Premièrement, votre raisonnement, monsieur Abad, repose sur le constat suivant : il y a aujourd’hui un rétrécissement du marché du poker, il faut donc apporter des liquidités supplémentaires. Développer le marché implique d’accroître le niveau de liquidités. La spécificité de ce modèle économique est que l’attractivité du secteur est liée à l’accroissement de la liquidité.
Cela étant, il y a deux façon de comprendre le rétrécissement du marché. On peut se borner à constater qu’après des investissements faramineux en publicité et en développement, la mode du poker, après tout, est un peu passée. Mais on peut également considérer que le besoin de toujours plus de liquidité est intrinsèque à la structure économique du poker en ligne. En tant que rapporteur, je m’y oppose, car cela fait penser à l’idée d’un ogre devenant incontrôlable et qui, pour continuer à grossir, doit être nourri de liquidités et de marchés en quantités toujours plus importantes, quelles que soient les conditions de régulation que cela exige.
Deuxièmement, vous avez évoqué, à juste titre, la position de l’Autorité de régulation des jeux en ligne, l’ARJEL, et c’est précisément là-dessus que je souhaiterais interpeller le Gouvernement.

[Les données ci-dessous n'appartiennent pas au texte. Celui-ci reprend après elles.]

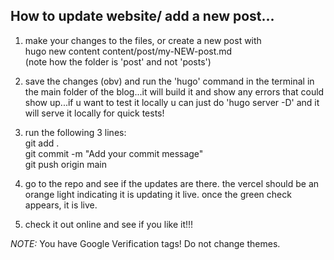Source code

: How to update website/ add a new post...
------------------------------------------

1. make your changes to the files, or create a new post with  
hugo new content content/post/my-NEW-post.md  
(note how the folder is 'post' and not 'posts')

2. save the changes (obv) and run the 'hugo' command in the terminal in the main folder of the blog...it will build it and show any errors that could show up...if u want to test it locally u can just do 'hugo server -D' and it will serve it locally for quick tests!

3. run the following 3 lines:  
git add .  
git commit -m "Add your commit message"  
git push origin main  

4. go to the repo and see if the updates are there. the vercel should be an orange light indicating it is updating it live. once the green check appears, it is live.

5. check it out online and see if you like it!!!  

*NOTE:* You have Google Verification tags! Do not change themes.


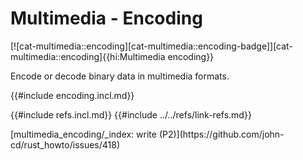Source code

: # Multimedia - Encoding

[![cat-multimedia::encoding][cat-multimedia::encoding-badge]][cat-multimedia::encoding]{{hi:Multimedia encoding}}

Encode or decode binary data in multimedia formats.

{{#include encoding.incl.md}}

{{#include refs.incl.md}}
{{#include ../../refs/link-refs.md}}

<div class="hidden">
[multimedia_encoding/_index: write (P2)](https://github.com/john-cd/rust_howto/issues/418)

</div>
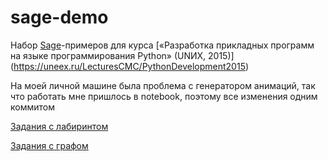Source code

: # sage-demo
Набор [Sage](http://sagemath.org)-примеров для курса [«Разработка прикладных программ на языке программирования Python» (UNИX, 2015)] (https://uneex.ru/LecturesCMC/PythonDevelopment2015)

На моей личной машине была проблема с генератором анимаций, так что работать мне пришлось в notebook, поэтому все изменения одним коммитом

[Задания с лабиринтом](http://www.sagenb.org/home/ein_shved/0/)

[Задания с графом](http://www.sagenb.org/home/ein_shved/1/)

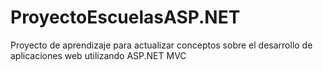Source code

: # ProyectoEscuelasASP.NET
Proyecto de aprendizaje para  actualizar conceptos sobre el desarrollo de aplicaciones web utilizando ASP.NET MVC
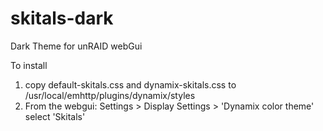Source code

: # skitals-dark
Dark Theme for unRAID webGui

To install
1) copy default-skitals.css and dynamix-skitals.css to /usr/local/emhttp/plugins/dynamix/styles
2) From the webgui: Settings > Display Settings > 'Dynamix color theme' select 'Skitals'
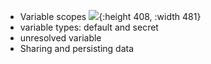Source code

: - Variable scopes
  ![](https://assets.postman.com/postman-docs/v10/var-scope-v10.jpg){:height 408, :width 481}
- variable types: default  and secret
- unresolved variable
- Sharing and persisting data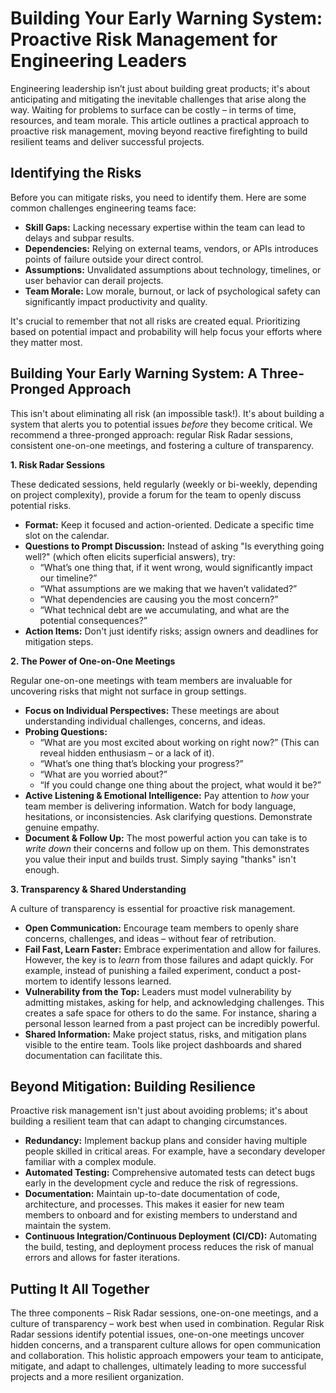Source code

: # Building Your Early Warning System: Proactive Risk Management for Engineering Leaders

Engineering leadership isn’t just about building great products; it's about anticipating and mitigating the inevitable challenges that arise along the way. Waiting for problems to surface can be costly – in terms of time, resources, and team morale. This article outlines a practical approach to proactive risk management, moving beyond reactive firefighting to build resilient teams and deliver successful projects.

## Identifying the Risks

Before you can mitigate risks, you need to identify them. Here are some common challenges engineering teams face:

*   **Skill Gaps:** Lacking necessary expertise within the team can lead to delays and subpar results.
*   **Dependencies:** Relying on external teams, vendors, or APIs introduces points of failure outside your direct control.
*   **Assumptions:** Unvalidated assumptions about technology, timelines, or user behavior can derail projects.
*   **Team Morale:** Low morale, burnout, or lack of psychological safety can significantly impact productivity and quality. 

It's crucial to remember that not all risks are created equal. Prioritizing based on potential impact and probability will help focus your efforts where they matter most.  

## Building Your Early Warning System: A Three-Pronged Approach

This isn't about eliminating all risk (an impossible task!). It's about building a system that alerts you to potential issues *before* they become critical. We recommend a three-pronged approach: regular Risk Radar sessions, consistent one-on-one meetings, and fostering a culture of transparency. 

**1. Risk Radar Sessions**

These dedicated sessions, held regularly (weekly or bi-weekly, depending on project complexity), provide a forum for the team to openly discuss potential risks.  

*   **Format:** Keep it focused and action-oriented.  Dedicate a specific time slot on the calendar.
*   **Questions to Prompt Discussion:**  Instead of asking "Is everything going well?" (which often elicits superficial answers), try:
    *   “What’s one thing that, if it went wrong, would significantly impact our timeline?”
    *   “What assumptions are we making that we haven’t validated?”
    *   “What dependencies are causing you the most concern?”
    *   “What technical debt are we accumulating, and what are the potential consequences?”
*   **Action Items:**  Don't just identify risks; assign owners and deadlines for mitigation steps.

**2. The Power of One-on-One Meetings**

Regular one-on-one meetings with team members are invaluable for uncovering risks that might not surface in group settings. 

*   **Focus on Individual Perspectives:**  These meetings are about understanding individual challenges, concerns, and ideas.
*   **Probing Questions:**
    *   “What are you most excited about working on right now?” (This can reveal hidden enthusiasm – or a lack of it).
    *   “What’s one thing that’s blocking your progress?”
    *   “What are you worried about?”
    *   “If you could change one thing about the project, what would it be?”
*   **Active Listening & Emotional Intelligence:** Pay attention to *how* your team member is delivering information.  Watch for body language, hesitations, or inconsistencies.  Ask clarifying questions.  Demonstrate genuine empathy.
*   **Document & Follow Up:**  The most powerful action you can take is to *write down* their concerns and follow up on them.  This demonstrates you value their input and builds trust.  Simply saying "thanks" isn't enough.

**3. Transparency & Shared Understanding**

A culture of transparency is essential for proactive risk management.  

*   **Open Communication:** Encourage team members to openly share concerns, challenges, and ideas – without fear of retribution.
*   **Fail Fast, Learn Faster:** Embrace experimentation and allow for failures.  However, the key is to *learn* from those failures and adapt quickly.  For example, instead of punishing a failed experiment, conduct a post-mortem to identify lessons learned.
*   **Vulnerability from the Top:** Leaders must model vulnerability by admitting mistakes, asking for help, and acknowledging challenges. This creates a safe space for others to do the same.  For instance, sharing a personal lesson learned from a past project can be incredibly powerful.
*   **Shared Information:** Make project status, risks, and mitigation plans visible to the entire team.  Tools like project dashboards and shared documentation can facilitate this.

## Beyond Mitigation: Building Resilience

Proactive risk management isn't just about avoiding problems; it's about building a resilient team that can adapt to changing circumstances.

*   **Redundancy:**  Implement backup plans and consider having multiple people skilled in critical areas.  For example, have a secondary developer familiar with a complex module.
*   **Automated Testing:**  Comprehensive automated tests can detect bugs early in the development cycle and reduce the risk of regressions.
*   **Documentation:**  Maintain up-to-date documentation of code, architecture, and processes.  This makes it easier for new team members to onboard and for existing members to understand and maintain the system.
*   **Continuous Integration/Continuous Deployment (CI/CD):** Automating the build, testing, and deployment process reduces the risk of manual errors and allows for faster iterations.

## Putting It All Together

The three components – Risk Radar sessions, one-on-one meetings, and a culture of transparency – work best when used in combination.  Regular Risk Radar sessions identify potential issues, one-on-one meetings uncover hidden concerns, and a transparent culture allows for open communication and collaboration. This holistic approach empowers your team to anticipate, mitigate, and adapt to challenges, ultimately leading to more successful projects and a more resilient organization.  
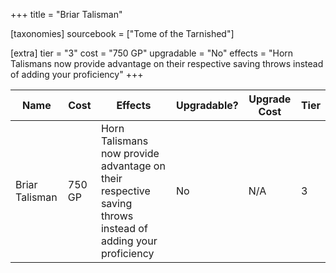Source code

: +++
title = "Briar Talisman"

[taxonomies]
sourcebook = ["Tome of the Tarnished"]

[extra]
tier = "3"
cost = "750 GP"
upgradable = "No"
effects = "Horn Talismans now provide advantage on their respective saving throws instead of adding your proficiency"
+++

| Name                          | Cost    | Effects                                                                                           | Upgradable? | Upgrade Cost | Tier |
| ----------------------------- | ------- | ----------------------------------------------------------------------------------------------- | ----------- | ------------ | ---- |
| Briar Talisman | 750 GP | Horn Talismans now provide advantage on their respective saving throws instead of adding your proficiency | No | N/A | 3 |

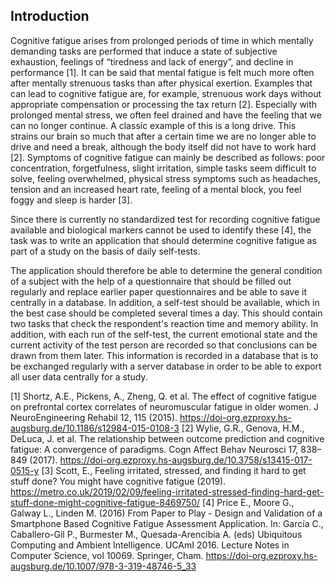 ## Introduction

Cognitive fatigue arises from prolonged periods of time in which mentally demanding tasks are performed that induce a state of subjective exhaustion, feelings of “tiredness and lack of energy”, and decline in performance [1]. It can be said that mental fatigue is felt much more often after mentally strenuous tasks than after physical exertion. Examples that can lead to cognitive fatigue are, for example, strenuous work days without appropriate compensation or processing the tax return [2].
Especially with prolonged mental stress, we often feel drained and have the feeling that we can no longer continue. A classic example of this is a long drive. This strains our brain so much that after a certain time we are no longer able to drive and need a break, although the body itself did not have to work hard [2]. Symptoms of cognitive fatigue can mainly be described as follows: poor concentration, forgetfulness, slight irritation, simple tasks seem difficult to solve, feeling overwhelmed, physical stress symptoms such as headaches, tension and an increased heart rate, feeling of a mental block, you feel foggy and sleep is harder [3].

Since there is currently no standardized test for recording cognitive fatigue available and biological markers cannot be used to identify these [4], the task was to write an application that should determine cognitive fatigue as part of a study on the basis of daily self-tests.

The application should therefore be able to determine the general condition of a subject with the help of a questionnaire that should be filled out regularly and replace earlier paper questionnaires and be able to save it centrally in a database. In addition, a self-test should be available, which in the best case should be completed several times a day. This should contain two tasks that check the respondent's reaction time and memory ability. In addition, with each run of the self-test, the current emotional state and the current activity of the test person are recorded so that conclusions can be drawn from them later. This information is recorded in a database that is to be exchanged regularly with a server database in order to be able to export all user data centrally for a study.


[1] Shortz, A.E., Pickens, A., Zheng, Q. et al. The effect of cognitive fatigue on prefrontal cortex correlates of neuromuscular fatigue in older women. J NeuroEngineering Rehabil 12, 115 (2015). https://doi-org.ezproxy.hs-augsburg.de/10.1186/s12984-015-0108-3
[2] Wylie, G.R., Genova, H.M., DeLuca, J. et al. The relationship between outcome prediction and cognitive fatigue: A convergence of paradigms. Cogn Affect Behav Neurosci 17, 838–849 (2017). https://doi-org.ezproxy.hs-augsburg.de/10.3758/s13415-017-0515-y
[3] Scott, E., Feeling irritated, stressed, and finding it hard to get stuff done? You might have cognitive fatigue (2019). https://metro.co.uk/2019/02/09/feeling-irritated-stressed-finding-hard-get-stuff-done-might-cognitive-fatigue-8469750/
[4] Price E., Moore G., Galway L., Linden M. (2016) From Paper to Play - Design and Validation of a Smartphone Based Cognitive Fatigue Assessment Application. In: García C., Caballero-Gil P., Burmester M., Quesada-Arencibia A. (eds) Ubiquitous Computing and Ambient Intelligence. UCAmI 2016. Lecture Notes in Computer Science, vol 10069. Springer, Cham. https://doi-org.ezproxy.hs-augsburg.de/10.1007/978-3-319-48746-5_33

Lors des auditions, l’ARJEL nous a exposé l’ensemble des reconnaissances réciproques, la situation de certaines tables de poker internationales, la nécessité de mutualiser au plus vite dans certains domaines et dans certaines variantes pour éviter de voir s’installer des marchés fonctionnant sur des sites alternatifs non reconnus. Le travail de régulation dans ce domaine est mené par l’ARJEL et le ministère – il est d’ailleurs très symbolique que nous terminions notre débat en évoquant le rôle d’une agence ; les agence sont du reste souvent été citées tout au long de l’examen de ce projet de loi relatif à la consommation.
Disons les choses très franchement devant la représentation nationale : l’ARJEL nous a dit, lors des auditions publiques que nous avons menées, qu’elle était prête à jouer ce rôle et que nous avions quasiment atteint le niveau de faisabilité avec Bercy. Malheureusement, lorsque nous avons consulté le Gouvernement, nous nous sommes aperçus que le compte n’y était pas.
Le législateur interpelle donc le Gouvernement sur le rôle des agences, sur la tonalité de leurs discours, sur la manière dont elles interviennent dans le débat public. Il y a une grande différence entre une direction – nous avons pu le voir notamment avec le rapport réalisé par la DGCCRF dans le cadre du travail sur cette loi – et les agences. La question est posée.
En tout état de cause, sur l’amendement no 262 , la commission a émis un avis défavorable. Il reste que, sur le principe, les agences abordent souvent, dans le cadre des auditions, des questions auxquelles l’exécutif n’a pas forcément réfléchi, et dont les parlementaires peuvent aussi se saisir. Pour cela, une clarification est en tout cas nécessaire.